» Goal of the exercise: Omit any picture, and return the remaining data exactly as written.

» Records for the task:

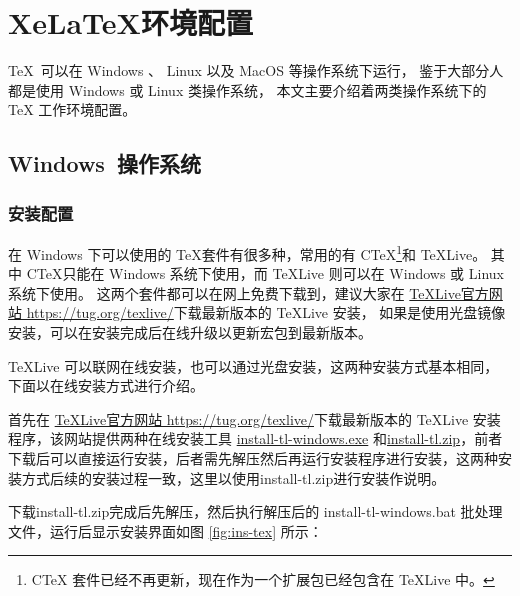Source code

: 
%
%
%

\chapter{XeLaTeX环境配置}
\label{chap02}

\TeX{}~可以在 Windows 、 Linux 以及 MacOS 等操作系统下运行，
鉴于大部分人都是使用 Windows 或 Linux 类操作系统，
本文主要介绍着两类操作系统下的 \TeX{} 工作环境配置。

\section{Windows~操作系统}

\subsection{安装配置}
在 Windows 下可以使用的 \TeX{}套件有很多种，常用的有 C\TeX{}\footnote{C\TeX{} 套件已经不再更新，现在作为一个扩展包已经包含在 \TeX{}Live 中。}和 \TeX{}Live。
其中 C\TeX{}只能在 Windows 系统下使用，而 \TeX{}Live 则可以在 Windows 或 Linux 系统下使用。
这两个套件都可以在网上免费下载到，建议大家在 \href{https://tug.org/texlive/}{\TeX{}Live官方网站 https://tug.org/texlive/}下载最新版本的 \TeX{}Live 安装，
如果是使用光盘镜像安装，可以在安装完成后在线升级以更新宏包到最新版本。

\TeX{}Live 可以联网在线安装，也可以通过光盘安装，这两种安装方式基本相同，下面以在线安装方式进行介绍。

首先在 \href{https://tug.org/texlive/}{\TeX{}Live官方网站 https://tug.org/texlive/}下载最新版本的 \TeX{}Live 安装程序，该网站提供两种在线安装工具 \href{https://mirror.ctan.org/systems/texlive/tlnet/install-tl-windows.exe}{install-tl-windows.exe} 和\href{https://mirror.ctan.org/systems/texlive/tlnet/install-tl.zip}{install-tl.zip}，前者下载后可以直接运行安装，后者需先解压然后再运行安装程序进行安装，这两种安装方式后续的安装过程一致，这里以使用install-tl.zip进行安装作说明。

下载install-tl.zip完成后先解压，然后执行解压后的 install-tl-windows.bat 批处理文件，运行后显示安装界面如图 \ref{fig:ins-tex} 所示：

» Result of this exercise:
Source code

: 
%
%
%

\chapter{XeLaTeX环境配置}
\label{chap02}

\TeX{}~可以在 Windows 、 Linux 以及 MacOS 等操作系统下运行，
鉴于大部分人都是使用 Windows 或 Linux 类操作系统，
本文主要介绍着两类操作系统下的 \TeX{} 工作环境配置。

\section{Windows~操作系统}

\subsection{安装配置}
在 Windows 下可以使用的 \TeX{}套件有很多种，常用的有 C\TeX{}\footnote{C\TeX{} 套件已经不再更新，现在作为一个扩展包已经包含在 \TeX{}Live 中。}和 \TeX{}Live。
其中 C\TeX{}只能在 Windows 系统下使用，而 \TeX{}Live 则可以在 Windows 或 Linux 系统下使用。
这两个套件都可以在网上免费下载到，建议大家在 \href{https://tug.org/texlive/}{\TeX{}Live官方网站 https://tug.org/texlive/}下载最新版本的 \TeX{}Live 安装，
如果是使用光盘镜像安装，可以在安装完成后在线升级以更新宏包到最新版本。

\TeX{}Live 可以联网在线安装，也可以通过光盘安装，这两种安装方式基本相同，下面以在线安装方式进行介绍。

首先在 \href{https://tug.org/texlive/}{\TeX{}Live官方网站 https://tug.org/texlive/}下载最新版本的 \TeX{}Live 安装程序，该网站提供两种在线安装工具 \href{https://mirror.ctan.org/systems/texlive/tlnet/install-tl-windows.exe}{install-tl-windows.exe} 和\href{https://mirror.ctan.org/systems/texlive/tlnet/install-tl.zip}{install-tl.zip}，前者下载后可以直接运行安装，后者需先解压然后再运行安装程序进行安装，这两种安装方式后续的安装过程一致，这里以使用install-tl.zip进行安装作说明。

下载install-tl.zip完成后先解压，然后执行解压后的 install-tl-windows.bat 批处理文件，运行后显示安装界面如图 \ref{fig:ins-tex} 所示：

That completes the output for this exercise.